Dentre várias obras, Murilo publicou, em parceria com grandes intelectuais, Cinco dias de junho, com Arnaldo Niskier, Raimundo Magalhães Jr e Joel Silveira; O assunto é padre, com Adonias Filho, Amando Fontes, Cassiano Ricardo, Gustavo Corção, Hélio Silva, Josué Montello, Octávio de Faria, Rachel de Queiróz e Walmir Ayala; Reportagens que abalaram o Brasil, com Carlos Lacerda, Darwin Brandão, David Nasser, Edmar Morel, Francisco de Assis Barbosa, João Martins, Joel Silveira, Justino Martins, Otto Lara Resende e Samuel Waine; Augusto dos Anjos: a saga de um poeta, com Gilberto Freyre, Josué Montello, José Lins do Rego, José Américo de Almeida, Antonio Houaiss, Raimundo Magalhães Jr, Eduardo Portela, Ronaldo Cunha Lima e Humberto Nóbrega; e Crônica política do Rio de Janeiro, com Barbosa Lima Sobrinho, Villas-Bôas Corrêa, Pedro do Couto, Márcio Alves, Rogério Coelho Nelo e Paulo Branco. Essas obras foram aplaudidas pela crítica literária, pelo conteúdo apresentado por cada uma, bem como pela importância que demonstraram por reunirem as maiores inteligências do Brasil.

Na sua consagrada carreira de escritor, Murilo também foi autor de O desafio brasileiro; O modelo brasileiro; O progresso brasileiro; Memória viva; O nosso Rio Grande do Norte; Testemunho político; Múcio Leão: centenário; Tempo diferente; História do gás: do Rio de Janeiro ao Brasil e O Brasileiro Ruy Barbosa.

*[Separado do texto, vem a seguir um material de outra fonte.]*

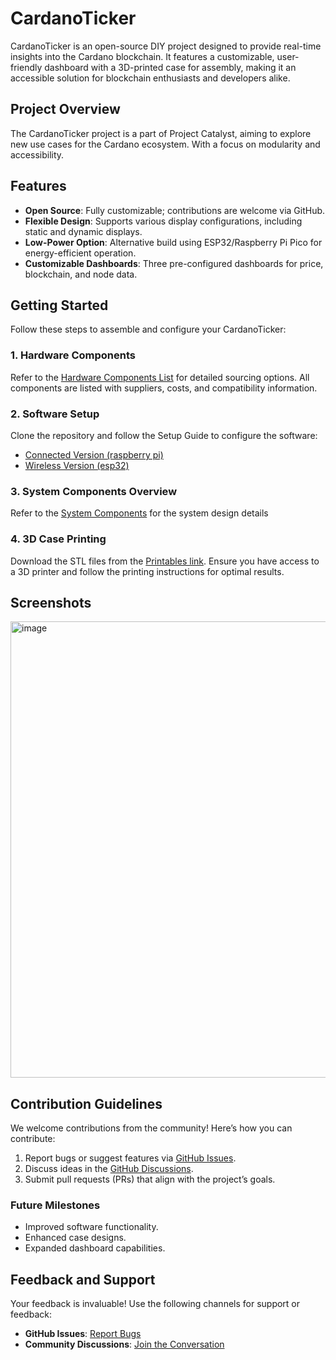 
# CardanoTicker

CardanoTicker is an open-source DIY project designed to provide real-time insights into the Cardano blockchain. It features a customizable, user-friendly dashboard with a 3D-printed case for assembly, making it an accessible solution for blockchain enthusiasts and developers alike.

## Project Overview

The CardanoTicker project is a part of Project Catalyst, aiming to explore new use cases for the Cardano ecosystem. With a focus on modularity and accessibility.

## Features

- **Open Source**: Fully customizable; contributions are welcome via GitHub.
- **Flexible Design**: Supports various display configurations, including static and dynamic displays.
- **Low-Power Option**: Alternative build using ESP32/Raspberry Pi Pico for energy-efficient operation.
- **Customizable Dashboards**: Three pre-configured dashboards for price, blockchain, and node data.

## Getting Started

Follow these steps to assemble and configure your CardanoTicker:

### 1. Hardware Components

Refer to the [Hardware Components List](https://github.com/en7angled/CardanoTicker/blob/main/m1/hardware_components_list.md) for detailed sourcing options. All components are listed with suppliers, costs, and compatibility information.


### 2. Software Setup

Clone the repository and follow the Setup Guide to configure the software:
- [Connected Version (raspberry pi)](https://github.com/en7angled/CardanoTicker/blob/main/docs/installation_guide_raspberry_pi.md) 
- [Wireless Version (esp32)](https://github.com/en7angled/CardanoTicker/blob/main/docs/installation_guide_esp32.md) 

### 3. System Components Overview

Refer to the [System Components](https://github.com/en7angled/CardanoTicker/blob/main/docs/System_Components.md) for the system design details

### 4. 3D Case Printing

Download the STL files from the [Printables link](https://www.printables.com/model/1145410-4-inch-display-case). Ensure you have access to a 3D printer and follow the printing instructions for optimal results.


## Screenshots
<img width="730" alt="image" src="https://github.com/user-attachments/assets/138b09a5-7973-4604-8e68-effacddc3b99" />


## Contribution Guidelines

We welcome contributions from the community! Here’s how you can contribute:

1. Report bugs or suggest features via [GitHub Issues](https://github.com/en7angled/CardanoTicker/issues).
2. Discuss ideas in the [GitHub Discussions](https://github.com/en7angled/CardanoTicker/discussions/).
3. Submit pull requests (PRs) that align with the project’s goals.


### Future Milestones

- Improved software functionality.
- Enhanced case designs.
- Expanded dashboard capabilities.

## Feedback and Support

Your feedback is invaluable! Use the following channels for support or feedback:

- **GitHub Issues**: [Report Bugs](https://github.com/en7angled/CardanoTicker/issues)
- **Community Discussions**: [Join the Conversation](https://github.com/en7angled/CardanoTicker/discussions/)


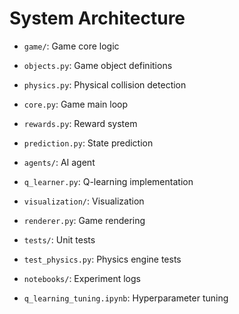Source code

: # System Architecture

- `game/`: Game core logic
- `objects.py`: Game object definitions
- `physics.py`: Physical collision detection
- `core.py`: Game main loop
- `rewards.py`: Reward system
- `prediction.py`: State prediction

- `agents/`: AI agent
- `q_learner.py`: Q-learning implementation

- `visualization/`: Visualization
- `renderer.py`: Game rendering

- `tests/`: Unit tests
- `test_physics.py`: Physics engine tests

- `notebooks/`: Experiment logs
- `q_learning_tuning.ipynb`: Hyperparameter tuning
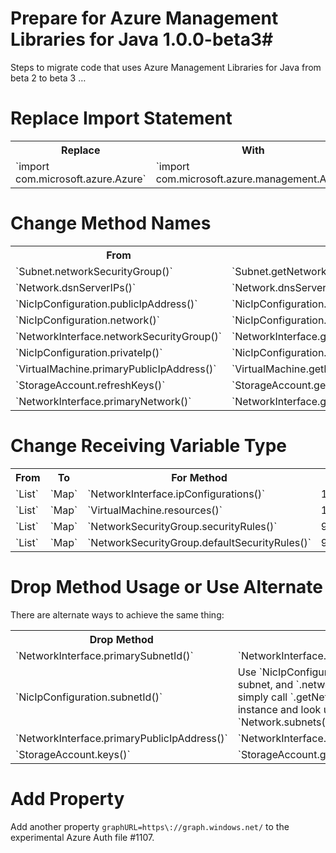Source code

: # Prepare for Azure Management Libraries for Java 1.0.0-beta3#

Steps to migrate code that uses Azure Management Libraries for Java from beta 2 to beta 3 …

# Replace Import Statement #

<table>
  <tr>
    <th>Replace</th>
    <th>With</th>
    <th>Ref</th>
  </tr>
  <tr>
    <td>`import com.microsoft.azure.Azure`</td>
    <td>`import com.microsoft.azure.management.Azure`</td>
    <td>#1144</td>
  </tr>
</table>

# Change Method Names #

<table>
  <tr>
    <th>From</th>
    <th>To</th>
    <th>Ref</th>
  </tr>
  <tr>
    <td>`Subnet.networkSecurityGroup()`</td>
    <td>`Subnet.getNetworkSecurityGroup()`</td>
    <td>#1140</td>
  </tr>
  <tr>
    <td>`Network.dsnServerIPs()`</td>
    <td>`Network.dnsServerIps()`</td>
    <td>#1140</td>
  </tr>
  <tr>
    <td>`NicIpConfiguration.publicIpAddress()`</td>
    <td>`NicIpConfiguration.getPublicIpAddress()`</td>
    <td>#1083</td>
  </tr>
  <tr>
    <td>`NicIpConfiguration.network()`</td>
    <td>`NicIpConfiguration.getNetwork()`</td>
    <td>#1083</td>
  </tr>
  <tr>
    <td>`NetworkInterface.networkSecurityGroup()`</td>
    <td>`NetworkInterface.getNetworkSecurityGroup()`</td>
    <td>#1065</td>
  </tr>
  <tr>
    <td>`NicIpConfiguration.privateIp()`</td>
    <td>`NicIpConfiguration.privateIpAddress()`</td>
    <td>#1055</td>
  </tr>
  <tr>
    <td>`VirtualMachine.primaryPublicIpAddress()`</td>
    <td>`VirtualMachine.getPrimaryPublicIpAddress()`</td>
    <td>#1090</td>
  </tr>
  <tr>
    <td>`StorageAccount.refreshKeys()`</td>
    <td>`StorageAccount.getKeys()`</td>
    <td>#1090</td>
  </tr>
  <tr>
    <td>`NetworkInterface.primaryNetwork()`</td>
    <td>`NetworkInterface.getPrimaryNetwork()`</td>
    <td>#1090</td>
  </tr>
</table>

# Change Receiving Variable Type #

<table>
  <tr>
    <th>From</th>
    <th>To</th>
    <th>For Method</th>
    <th>Ref</th>
  </tr>
  <tr>
    <td>`List`</td>
    <td>`Map`</td>
    <td>`NetworkInterface.ipConfigurations()`</td>
    <td>1055</td>
  </tr>
  <tr>
    <td>`List`</td>
    <td>`Map`</td>
    <td>`VirtualMachine.resources()`</td>
    <td>1045</td>
  </tr>
  <tr>
    <td>`List`</td>
    <td>`Map`</td>
    <td>`NetworkSecurityGroup.securityRules()`</td>
    <td>970</td>
  </tr>
  <tr>
    <td>`List`</td>
    <td>`Map`</td>
    <td>`NetworkSecurityGroup.defaultSecurityRules()`</td>
    <td>970</td>
  </tr>
</table>

# Drop Method Usage or Use Alternate #

There are alternate ways to achieve the same thing:

<table>
  <tr>
    <th>Drop Method</th>
    <th>Use Alternate</th>
    <th>Ref</th>
  </tr>
  <tr>
    <td>`NetworkInterface.primarySubnetId()`</td>
    <td>`NetworkInterface.primaryIpConfiguration().subnetId()`</td>
    <td>1090</td>
  </tr>
  <tr>
    <td>`NicIpConfiguration.subnetId()`</td>
    <td>Use `NicIpConfiguration.subnetName()` for the name of the subnet, and `.networkId()` for its parent virtual network ID. Or simply call `.getNetwork()` for the actual associated Network instance and look up the subnet using `Network.subnets().get(subnetName)`</td>
    <td>1090</td>
  </tr>
  <tr>
    <td>`NetworkInterface.primaryPublicIpAddress()`</td>
    <td>`NetworkInterface.primaryIpConfiguration().getPublicIpAddress()`</td>
    <td>1090</td>
  </tr>
  <tr>
    <td>`StorageAccount.keys()`</td>
    <td>`StorageAccount.getKeys()`</td>
    <td>1090</td>
  </tr>
</table>

# Add Property #

Add another property `graphURL=https\://graph.windows.net/` to the experimental Azure Auth file #1107.


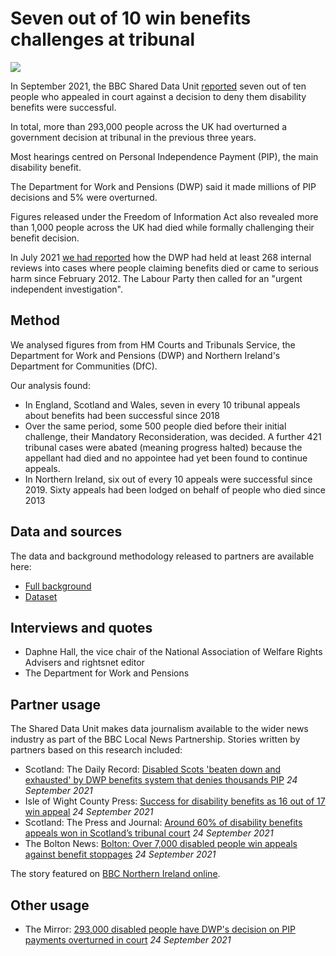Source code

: # Seven out of 10 win benefits challenges at tribunal

![](https://ichef.bbci.co.uk/news/1632/idt2/idt2/3c7ea4c2-3769-4fcf-ad18-949fc91289aa/image/816)

In September 2021, the BBC Shared Data Unit [reported](https://www.bbc.co.uk/news/uk-58284613) seven out of ten people who appealed in court against a decision to deny them disability benefits were successful.

In total, more than 293,000 people across the UK had overturned a government decision at tribunal in the previous three years.

Most hearings centred on Personal Independence Payment (PIP), the main disability benefit.

The Department for Work and Pensions (DWP) said it made millions of PIP decisions and 5% were overturned.

Figures released under the Freedom of Information Act also revealed more than 1,000 people across the UK had died while formally challenging their benefit decision.

In July 2021 [we had reported](https://www.bbc.co.uk/news/uk-57726608) how the DWP had held at least 268 internal reviews into cases where people claiming benefits died or came to serious harm since February 2012. The Labour Party then called for an "urgent independent investigation".

## Method

We analysed figures from from HM Courts and Tribunals Service, the Department for Work and Pensions (DWP) and Northern Ireland's Department for Communities (DfC).

Our analysis found:

- In England, Scotland and Wales, seven in every 10 tribunal appeals about benefits had been successful since 2018
- Over the same period, some 500 people died before their initial challenge, their Mandatory Reconsideration, was decided. A further 421 tribunal cases were abated (meaning progress halted) because the appellant had died and no appointee had yet been found to continue appeals.
- In Northern Ireland, six out of every 10 appeals were successful since 2019. Sixty appeals had been lodged on behalf of people who died since 2013

## Data and sources

The data and background methodology released to partners are available here:
* [Full background](https://docs.google.com/document/d/1sx7u5fn5e42FsspvLrLFsUScd2K0tz4KM9PzdBRRyzw/edit?usp=sharing)
* [Dataset](https://docs.google.com/spreadsheets/d/1RwC6aT6v4tgfc_FoeHr_7HuHy83-9sBAGEK13ceN9cI/edit?usp=sharing)

## Interviews and quotes

* Daphne Hall, the vice chair of the National Association of Welfare Rights Advisers and rightsnet editor
* The Department for Work and Pensions

## Partner usage

The Shared Data Unit makes data journalism available to the wider news industry as part of the BBC Local News Partnership.
Stories written by partners based on this research included:

* Scotland: The Daily Record: [Disabled Scots 'beaten down and exhausted' by DWP benefits system that denies thousands PIP](https://www.dailyrecord.co.uk/news/politics/dwp-pip-disabled-benefits-government-25054956) *24 September 2021*
* Isle of Wight County Press: [Success for disability benefits as 16 out of 17 win appeal](https://www.countypress.co.uk/news/19602966.16-17-win-disability-benefits-appeal/) *24 September 2021*
* Scotland: The Press and Journal: [Around 60% of disability benefits appeals won in Scotland’s tribunal court](https://www.pressandjournal.co.uk/fp/news/aberdeen/3491224/around-60-of-disability-benefits-appeals-won-in-scotlands-tribunal-court/) *24 September 2021*
* The Bolton News: [Bolton: Over 7,000 disabled people win appeals against benefit stoppages](https://www.theboltonnews.co.uk/news/19600422.bolton-7-000-disabled-people-win-appeals-benefit-stoppages/) *24 September 2021*

The story featured on [BBC Northern Ireland online](https://www.bbc.co.uk/news/uk-northern-ireland-58669854).

## Other usage

* The Mirror: [293,000 disabled people have DWP's decision on PIP payments overturned in court](https://www.mirror.co.uk/money/court-rules-293000-disabled-people-25061602) *24 September 2021*
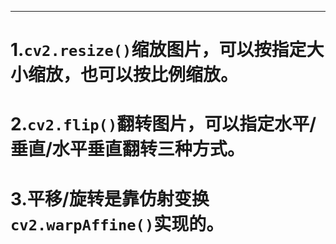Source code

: 
---

# 1.`cv2.resize()`缩放图片，可以按指定大小缩放，也可以按比例缩放。
# 2.`cv2.flip()`翻转图片，可以指定水平/垂直/水平垂直翻转三种方式。
# 3.平移/旋转是靠仿射变换`cv2.warpAffine()`实现的。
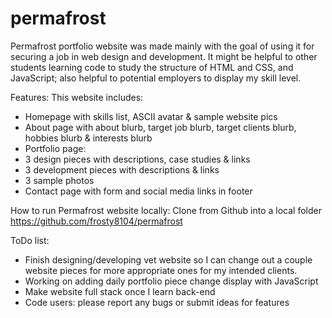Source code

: # permafrost
Permafrost portfolio website was made mainly with the goal of using it for securing a job in web design and development. It might be helpful to other students 
learning code to study the structure of HTML and CSS, and JavaScript; also helpful to potential employers to display my skill level.

Features:
This website includes:
* Homepage with skills list, ASCII avatar & sample website pics
* About page with about blurb, target job blurb, target clients blurb, hobbies blurb & interests blurb
* Portfolio page:
* 3 design pieces with descriptions, case studies & links
* 3 development pieces with descriptions & links
* 3 sample photos
* Contact page with form and social media links in footer

How to run Permafrost website locally:
Clone from Github into a local folder
https://github.com/frosty8104/permafrost

ToDo list:
* Finish designing/developing vet website so I can change out a couple website pieces for more appropriate ones for my intended clients.
* Working on adding daily portfolio piece change display with JavaScript
* Make website full stack once I learn back-end
* Code users: please report any bugs or submit ideas for features
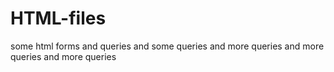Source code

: # HTML-files
some html forms and queries and some queries and more queries and more queries and more queries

Esse jornalista e escritor que vivenciou a história do Brasil e do Mundo, contando-a em suas reportagens e artigos, que escreveu livros e tratados sobre os mais variados temas e que, com simplicidade e elegância, honrou as academias de letras pelas quais passou, deixa exemplos de caráter, de honradez e de dignidade, em um momento em que o Brasil está sem liderança e que atravessa uma das suas maiores e mais acentuadas crises institucionais, com falta de decoro e de ética na política.

Foi uma grande alegria, uma verdadeira honra e um enorme aprendizado ter convivido com Murilo Melo Filho, na Academia Carioca de Letras.

Paulo Alonso

Jornalista, é reitor da Universidade Santa Úrsula.